In the old days (in the golden era of LucasArts and the SCUMM) they would often represent the walkable areas as a set of walk boxes, which were really nothing more than simple horizontal trapezoids laid down to cover the entire floor area. A pre-processing stage would then calculate the shortest path between each and every walk box, and store the results in a matrix, so they could simply be looked up at runtime (which traded an higher memory footprint for increased performance).

Nowadays, computers have become so advanced that it’s not really necessary to do this – we can simply run the pathfinding in realtime and be done with it. And as for the floor representation, I wanted something that would be easier to define in my editor than trying to manually cover the floor with individual trapezoids. I wanted the user to be able to simply *draw* any shape he wanted, no matter how complex, and have the character automatically know how to navigate it!

So here’s a video of what I came up with:

## Algorithm

The pathfinding algorithm used in the video is really just a regular A*. I recommend this resource to learn how to implement it in C#, and what I used is pretty much just a direct translation from the method described there! What’s more special here is how the graph is created, which is what enables us to walk all over the surface of the polygon without ever leaving it, and always finding the shortest route possible.
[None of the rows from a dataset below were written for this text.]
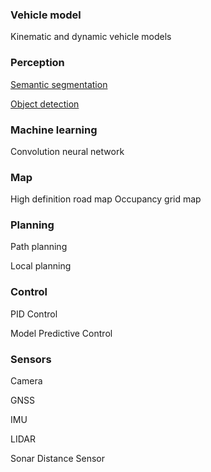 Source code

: ### Vehicle model
Kinematic and dynamic vehicle models

### Perception
[Semantic segmentation](semsegment.html)

[Object detection](objectdetection.html)

### Machine learning
Convolution neural network

### Map
High definition road map
Occupancy grid map

### Planning
Path planning

Local planning

### Control
PID Control

Model Predictive Control

### Sensors

Camera

GNSS

IMU

LIDAR

Sonar Distance Sensor
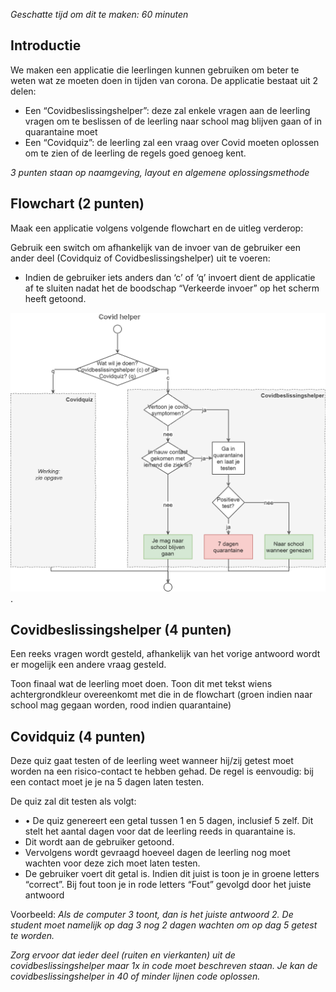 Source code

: *Geschatte tijd om dit te maken: 60 minuten*

## Introductie
We maken een applicatie die leerlingen kunnen gebruiken om beter te weten wat ze moeten doen in tijden van corona.
De applicatie bestaat uit 2 delen:
* Een “Covidbeslissingshelper”: deze zal enkele vragen aan de leerling vragen om te beslissen of de leerling naar school mag blijven gaan of in quarantaine moet
* Een “Covidquiz”: de leerling zal een vraag over Covid moeten oplossen om te zien of de leerling de regels goed genoeg kent.

*3 punten staan op naamgeving, layout en algemene oplossingsmethode*
## Flowchart (2 punten)
Maak een applicatie volgens volgende flowchart en de uitleg verderop:

Gebruik een switch om afhankelijk van de invoer van de gebruiker een ander deel (Covidquiz of Covidbeslissingshelper) uit te voeren:
* Indien de gebruiker iets anders dan ‘c’ of ‘q’ invoert dient de applicatie af te sluiten nadat het de boodschap “Verkeerde invoer” op het scherm heeft getoond.


![Rechterklik op de afbeelding en bewaar of kopieer deze om ze vergroot in je eigen tekenprogramma te zien](../../assets/2_beslissingen/covid.png). 


## Covidbeslissingshelper (4 punten)
Een reeks vragen wordt gesteld, afhankelijk van het vorige antwoord wordt er mogelijk een andere vraag gesteld.

Toon finaal wat de leerling moet doen. Toon dit met tekst wiens achtergrondkleur overeenkomt met die in de flowchart (groen indien naar school mag gegaan worden, rood indien quarantaine)
## Covidquiz (4 punten)
Deze quiz gaat testen of de leerling weet wanneer hij/zij getest moet worden na een risico-contact te hebben gehad. De regel is eenvoudig: bij een contact moet je je na 5 dagen laten testen.

De quiz zal dit testen als volgt:
* •	De quiz genereert een getal tussen 1 en 5 dagen, inclusief 5 zelf. Dit stelt het aantal dagen voor dat de leerling reeds in quarantaine is.
* Dit wordt aan de gebruiker getoond.
* Vervolgens wordt gevraagd hoeveel dagen de leerling nog moet wachten voor deze zich moet laten testen.
* De gebruiker voert dit getal is. Indien dit juist is toon je in groene letters “correct”. Bij fout toon je in rode letters “Fout” gevolgd door het juiste antwoord

Voorbeeld:
*Als de computer 3 toont, dan is het juiste antwoord 2. De student moet namelijk op dag 3 nog 2 dagen wachten om op dag 5 getest te worden.*


*Zorg ervoor dat ieder  deel (ruiten en vierkanten) uit de covidbeslissingshelper maar 1x in code moet beschreven staan. Je kan de covidbeslissingshelper in 40 of minder lijnen code oplossen.*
So, here’s the process needed to create the graph:

- First, create a graph node for each concave vertex of the polygon. If the polygon has holes, then you should also include the convex vertices of the hole polygons.
- Run a line-of-sight algorithm between each pair of graph nodes and link those which are in direct line-of-sight from each other.

As an example, here’s a simpler polygon than the one in the video. I’ve marked all the concave vertices with a circle, and you can also see the connections between each of them. This is all you need to be able to walk over the polygon!
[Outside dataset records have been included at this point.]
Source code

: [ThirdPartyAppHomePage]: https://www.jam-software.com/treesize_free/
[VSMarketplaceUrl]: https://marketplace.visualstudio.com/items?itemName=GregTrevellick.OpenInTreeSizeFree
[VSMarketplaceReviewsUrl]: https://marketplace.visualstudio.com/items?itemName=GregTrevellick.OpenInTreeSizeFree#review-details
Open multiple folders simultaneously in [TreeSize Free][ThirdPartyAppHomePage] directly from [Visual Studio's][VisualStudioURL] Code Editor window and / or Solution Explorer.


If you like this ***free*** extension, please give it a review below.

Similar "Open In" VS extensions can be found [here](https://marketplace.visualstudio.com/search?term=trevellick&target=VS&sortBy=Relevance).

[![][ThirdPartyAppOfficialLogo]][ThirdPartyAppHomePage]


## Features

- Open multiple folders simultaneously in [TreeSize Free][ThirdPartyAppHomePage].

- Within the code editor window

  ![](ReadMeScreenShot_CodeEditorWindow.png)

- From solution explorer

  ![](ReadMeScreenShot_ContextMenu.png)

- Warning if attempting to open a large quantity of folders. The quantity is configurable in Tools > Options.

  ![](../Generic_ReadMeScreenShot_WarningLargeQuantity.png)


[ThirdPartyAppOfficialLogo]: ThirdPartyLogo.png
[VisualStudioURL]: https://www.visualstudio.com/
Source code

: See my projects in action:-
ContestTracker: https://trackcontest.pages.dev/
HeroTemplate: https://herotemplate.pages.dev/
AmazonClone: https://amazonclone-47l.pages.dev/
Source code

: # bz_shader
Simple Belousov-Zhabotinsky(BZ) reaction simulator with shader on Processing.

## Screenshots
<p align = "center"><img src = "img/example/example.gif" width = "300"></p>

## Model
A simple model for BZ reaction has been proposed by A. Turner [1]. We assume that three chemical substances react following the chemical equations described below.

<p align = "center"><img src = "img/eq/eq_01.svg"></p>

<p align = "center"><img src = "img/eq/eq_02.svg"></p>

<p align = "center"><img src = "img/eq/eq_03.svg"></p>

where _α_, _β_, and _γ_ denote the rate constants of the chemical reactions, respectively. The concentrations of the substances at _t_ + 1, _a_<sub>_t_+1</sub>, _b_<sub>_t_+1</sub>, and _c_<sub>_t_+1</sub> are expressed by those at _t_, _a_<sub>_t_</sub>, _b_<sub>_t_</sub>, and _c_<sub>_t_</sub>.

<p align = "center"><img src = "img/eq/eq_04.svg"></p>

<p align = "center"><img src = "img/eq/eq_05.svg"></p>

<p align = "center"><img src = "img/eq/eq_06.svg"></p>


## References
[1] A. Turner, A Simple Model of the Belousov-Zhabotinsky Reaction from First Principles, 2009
This sort of graph is usually referred to as a visibility graph, and because of that, the pathfinding method I used is also known as points-of-visibility pathfinding. You can read more about it in the first two Game Programming Gems books, on the articles “The Basics of A* for Path Planning” and “Expanded Geometry for Points-of-Visibility Pathfinding” respectively. The graph could still be optimized to remove a lot of redundant edges that will never be needed to move around obstacles, but I left that for a later stage since I’m not running into any performance issues at the moment.

With your graph structure created, you can apply the A* algorithm over it by following these steps:

- First verify if both the start and end points of the path are inside the polygon. If the end point is outside the polygon you can optionally clamp it back inside.
- Then start by checking if both points are in line-of-sight. If they are, there’s no need for pathfinding, just walk there!
- Otherwise, add the start and end points of your path as new temporary nodes to the graph.
- Connect them to every other node that they can see on the graph.
- Run your A* implementation on the graph to get your path. This path is guaranteed to be as direct as possible!
- Finally, remove the two temporary nodes from the graph.

Taking the graph from earlier, this process could be represented as something like:

Where the red and green dots are the start and end nodes which have been added to the graph, and linked to every other node they can see (the green lines). Then a path is taken from this new graph (the light blue line).

## Code Snippets

I don’t have a full sample that I can share at this moment, but I’ll describe two of the most tricky parts of the process. Hopefully you can figure out the rest from the references I gave above.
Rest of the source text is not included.